Directions:
From the first line of the entries through the line containing "As mentioned in", output everything exactly except the pictures.

Extracted information:

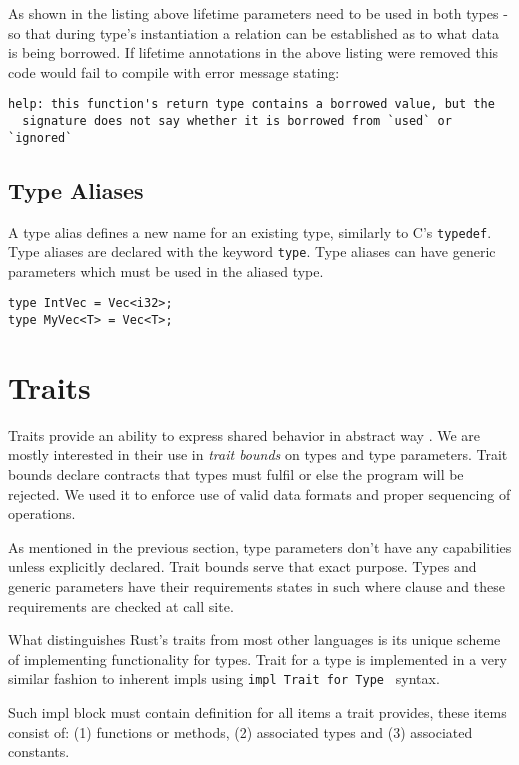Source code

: As shown in the listing above lifetime parameters need to be used in both types - so that during type's instantiation
a relation can be established as to what data is being borrowed. If lifetime annotations in the above listing were removed
this code would fail to compile with error message stating:

\begin{verbatim}
help: this function's return type contains a borrowed value, but the 
  signature does not say whether it is borrowed from `used` or `ignored`
\end{verbatim}

\subsection{Type Aliases}

A type alias defines a new name for an existing type, similarly to C's \texttt{typedef}. Type aliases are declared with the keyword \texttt{type}.
Type aliases can have generic parameters which must be used in the aliased type.

\begin{lstlisting}
type IntVec = Vec<i32>;
type MyVec<T> = Vec<T>;
\end{lstlisting}

\section{Traits}

Traits provide an ability to express shared behavior in abstract way \cite{rustbook}. We are mostly interested in their use in \textit{trait bounds} on types and type parameters.
Trait bounds declare contracts that types must fulfil or else the program will be rejected. 
We used it to enforce use of valid data formats and proper sequencing of operations.

As mentioned in the previous section, type parameters don't have any capabilities unless explicitly declared. Trait bounds serve that exact purpose.
Types and generic parameters have their requirements states in such where clause and these requirements are checked at call site.

What distinguishes Rust's traits from most other languages is its unique scheme of implementing functionality for types.
Trait for a type is implemented in a very similar fashion to inherent impls using \texttt{impl Trait for Type } syntax.

Such impl block must contain definition for all items a trait provides, these items consist of: (1) functions or methods, (2) associated types and (3) associated constants. 

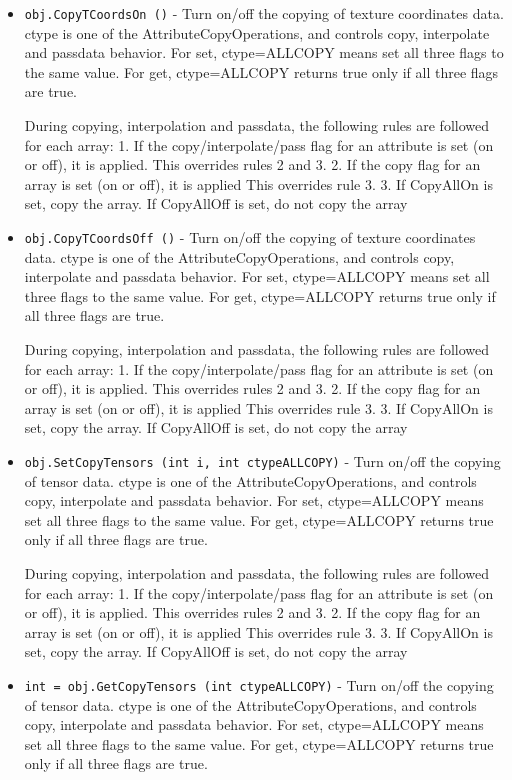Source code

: \begin{itemize}
\item  \verb|obj.CopyTCoordsOn ()| -  Turn on/off the copying of texture coordinates data.
 ctype is one of the AttributeCopyOperations, and controls copy, 
 interpolate and passdata behavior.
 For set, ctype=ALLCOPY means set all three flags to the same value.
 For get, ctype=ALLCOPY returns true only if all three flags are true.

 During copying, interpolation and passdata, the following rules are 
 followed for each array:
 1. If the copy/interpolate/pass flag for an attribute is set (on or off), it is applied.
    This overrides rules 2 and 3.
 2. If the copy flag for an array is set (on or off), it is applied
    This overrides rule 3.
 3. If CopyAllOn is set, copy the array.
    If CopyAllOff is set, do not copy the array

\item  \verb|obj.CopyTCoordsOff ()| -  Turn on/off the copying of texture coordinates data.
 ctype is one of the AttributeCopyOperations, and controls copy, 
 interpolate and passdata behavior.
 For set, ctype=ALLCOPY means set all three flags to the same value.
 For get, ctype=ALLCOPY returns true only if all three flags are true.

 During copying, interpolation and passdata, the following rules are 
 followed for each array:
 1. If the copy/interpolate/pass flag for an attribute is set (on or off), it is applied.
    This overrides rules 2 and 3.
 2. If the copy flag for an array is set (on or off), it is applied
    This overrides rule 3.
 3. If CopyAllOn is set, copy the array.
    If CopyAllOff is set, do not copy the array

\item  \verb|obj.SetCopyTensors (int i, int ctypeALLCOPY)| -  Turn on/off the copying of tensor data.
 ctype is one of the AttributeCopyOperations, and controls copy, 
 interpolate and passdata behavior.
 For set, ctype=ALLCOPY means set all three flags to the same value.
 For get, ctype=ALLCOPY returns true only if all three flags are true.

 During copying, interpolation and passdata, the following rules are 
 followed for each array:
 1. If the copy/interpolate/pass flag for an attribute is set (on or off), it is applied.
    This overrides rules 2 and 3.
 2. If the copy flag for an array is set (on or off), it is applied
    This overrides rule 3.
 3. If CopyAllOn is set, copy the array.
    If CopyAllOff is set, do not copy the array

\item  \verb|int = obj.GetCopyTensors (int ctypeALLCOPY)| -  Turn on/off the copying of tensor data.
 ctype is one of the AttributeCopyOperations, and controls copy, 
 interpolate and passdata behavior.
 For set, ctype=ALLCOPY means set all three flags to the same value.
 For get, ctype=ALLCOPY returns true only if all three flags are true.


\end{itemize}
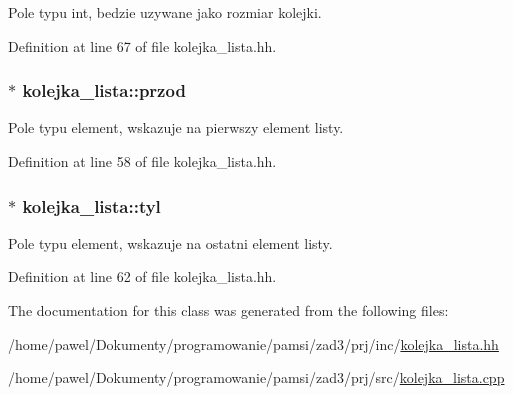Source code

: Pole typu int, bedzie uzywane jako rozmiar kolejki. 



Definition at line 67 of file kolejka\-\_\-lista.\-hh.

\hypertarget{classkolejka__lista_aedc7846eba7725b49c3de16fa18ae33a}{
\subsubsection[{przod}]{$\ast$ kolejka\-\_\-lista\-::przod\hspace{0.3cm}{\ttfamily [private]}}}\label{classkolejka__lista_aedc7846eba7725b49c3de16fa18ae33a}


Pole typu element, wskazuje na pierwszy element listy. 



Definition at line 58 of file kolejka\-\_\-lista.\-hh.

\hypertarget{classkolejka__lista_a9675dc97e4a026b1556699024e24636e}{
\subsubsection[{tyl}]{$\ast$ kolejka\-\_\-lista\-::tyl\hspace{0.3cm}{\ttfamily [private]}}}\label{classkolejka__lista_a9675dc97e4a026b1556699024e24636e}


Pole typu element, wskazuje na ostatni element listy. 



Definition at line 62 of file kolejka\-\_\-lista.\-hh.



The documentation for this class was generated from the following files\-:\begin{DoxyCompactItemize}
\item 
/home/pawel/\-Dokumenty/programowanie/pamsi/zad3/prj/inc/\hyperlink{kolejka__lista_8hh}{kolejka\-\_\-lista.\-hh}\item 
/home/pawel/\-Dokumenty/programowanie/pamsi/zad3/prj/src/\hyperlink{kolejka__lista_8cpp}{kolejka\-\_\-lista.\-cpp}\end{DoxyCompactItemize}
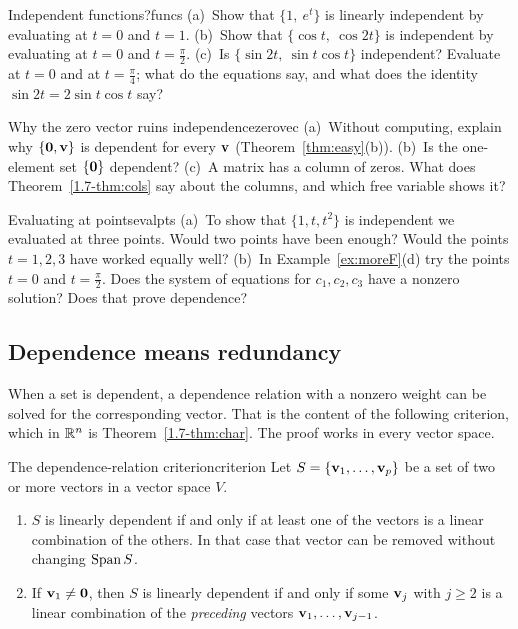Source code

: \documentclass[11pt]{article}
\begin{document}
\begin{kc}{Independent functions?}{funcs}
(a)~Show that $\{1,\ e^t\}$ is linearly independent by evaluating at $t=0$ and $t=1$. (b)~Show that $\{\cos t,\ \cos2t\}$ is independent by evaluating at $t=0$ and $t=\tfrac{\pi}{2}$. (c)~Is $\{\sin2t,\ \sin t\cos t\}$ independent? Evaluate at $t=0$ and at $t=\tfrac{\pi}{4}$; what do the equations say, and what does the identity $\sin2t=2\sin t\cos t$ say?
\end{kc}

\begin{think}{Why the zero vector ruins independence}{zerovec}
(a)~Without computing, explain why $\{\bv{0},\bv{v}\}$ is dependent for every $\bv{v}$ (Theorem~\ref{thm:easy}(b)). (b)~Is the one-element set $\{\bv{0}\}$ dependent? (c)~A matrix has a column of zeros. What does Theorem~\ref{1.7-thm:cols} say about the columns, and which free variable shows it?
\end{think}

\begin{think}{Evaluating at points}{evalpts}
(a)~To show that $\{1,t,t^2\}$ is independent we evaluated at three points. Would two points have been enough? Would the points $t=1,2,3$ have worked equally well? (b)~In Example~\ref{ex:moreF}(d) try the points $t=0$ and $t=\tfrac{\pi}{2}$. Does the system of equations for $c_1,c_2,c_3$ have a nonzero solution? Does that prove dependence?
\end{think}

\subsection*{Dependence means redundancy}

When a set is dependent, a dependence relation with a nonzero weight can be solved for the corresponding vector. That is the content of the following criterion, which in $\R^n$ is Theorem~\ref{1.7-thm:char}. The proof works in every vector space.

\begin{thm}{The dependence-relation criterion}{criterion}
Let $S=\{\bv{v}_1,\dots,\bv{v}_p\}$ be a set of two or more vectors in a vector space $V$.
\begin{enumerate}[label=(\alph*),itemsep=1pt]
  \item $S$ is linearly dependent if and only if at least one of the vectors is a linear combination of the others. In that case that vector can be removed without changing $\Span S$.
  \item If $\bv{v}_1\neq\bv{0}$, then $S$ is linearly dependent if and only if some $\bv{v}_j$ with $j\ge2$ is a linear combination of the \emph{preceding} vectors $\bv{v}_1,\dots,\bv{v}_{j-1}$.
\end{enumerate}
\end{thm}
\end{document}

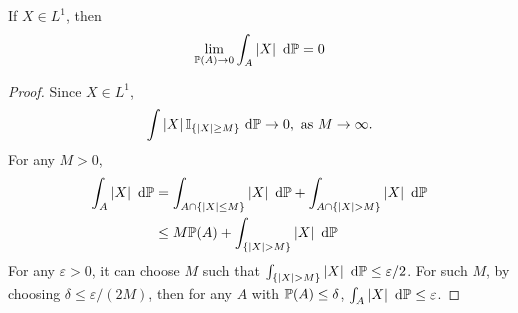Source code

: \begin{lem}
    If $X \in L^1$, then
    \begin{equation*}
        \lim_{\mathbb{P}\left(A\right) \rightarrow 0} \int_A \left\lvert X\right\lvert~\mathrm{d}\mathbb{P} = 0
    \end{equation*}
\end{lem}
\begin{proof}
    Since $X \in L^1$,
    \begin{equation*}
        \int \left\lvert X\right\lvert\mathbb{I}_{\left\{\left\lvert X\right\lvert \geq M\right\}} ~\mathrm{d}\mathbb{P} \rightarrow 0,\text{ as } M \rightarrow \infty.
    \end{equation*}
    For any $M > 0$,
    \begin{equation*}
        \begin{aligned}
            \int_A \left\lvert X\right\lvert~\mathrm{d}\mathbb{P} &= \int_{A \cap \left\{\left\lvert X\right\lvert \leq M\right\}} \left\lvert X\right\lvert~\mathrm{d}\mathbb{P} + \int_{A \cap \left\{\left\lvert X\right\lvert > M\right\}} \left\lvert X\right\lvert~\mathrm{d}\mathbb{P} \\
            &\leq M\mathbb{P}(A) + \int_{\left\{\left\lvert X\right\lvert > M\right\}} \left\lvert X\right\lvert~\mathrm{d}\mathbb{P}
        \end{aligned}
    \end{equation*}
    For any $\varepsilon > 0$, it can choose $M$ such that $\int_{\left\{\left\lvert X\right\lvert > M\right\}} \left\lvert X\right\lvert~\mathrm{d}\mathbb{P} \leq \varepsilon / 2$. For such $M$, by choosing $\delta \leq \varepsilon / (2M)$, then for any $A$ with $\mathbb{P}(A) \leq \delta$, $\int_A \left\lvert X\right\lvert~\mathrm{d}\mathbb{P} \leq \varepsilon$. \qedhere
\end{proof}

Problem solution:
Source code

: As shown in the listing above lifetime parameters need to be used in both types - so that during type's instantiation
a relation can be established as to what data is being borrowed. If lifetime annotations in the above listing were removed
this code would fail to compile with error message stating:

\begin{verbatim}
help: this function's return type contains a borrowed value, but the 
  signature does not say whether it is borrowed from `used` or `ignored`
\end{verbatim}

\subsection{Type Aliases}

A type alias defines a new name for an existing type, similarly to C's \texttt{typedef}. Type aliases are declared with the keyword \texttt{type}.
Type aliases can have generic parameters which must be used in the aliased type.

\begin{lstlisting}
type IntVec = Vec<i32>;
type MyVec<T> = Vec<T>;
\end{lstlisting}

\section{Traits}

Traits provide an ability to express shared behavior in abstract way \cite{rustbook}. We are mostly interested in their use in \textit{trait bounds} on types and type parameters.
Trait bounds declare contracts that types must fulfil or else the program will be rejected. 
We used it to enforce use of valid data formats and proper sequencing of operations.

As mentioned in the previous section, type parameters don't have any capabilities unless explicitly declared. Trait bounds serve that exact purpose.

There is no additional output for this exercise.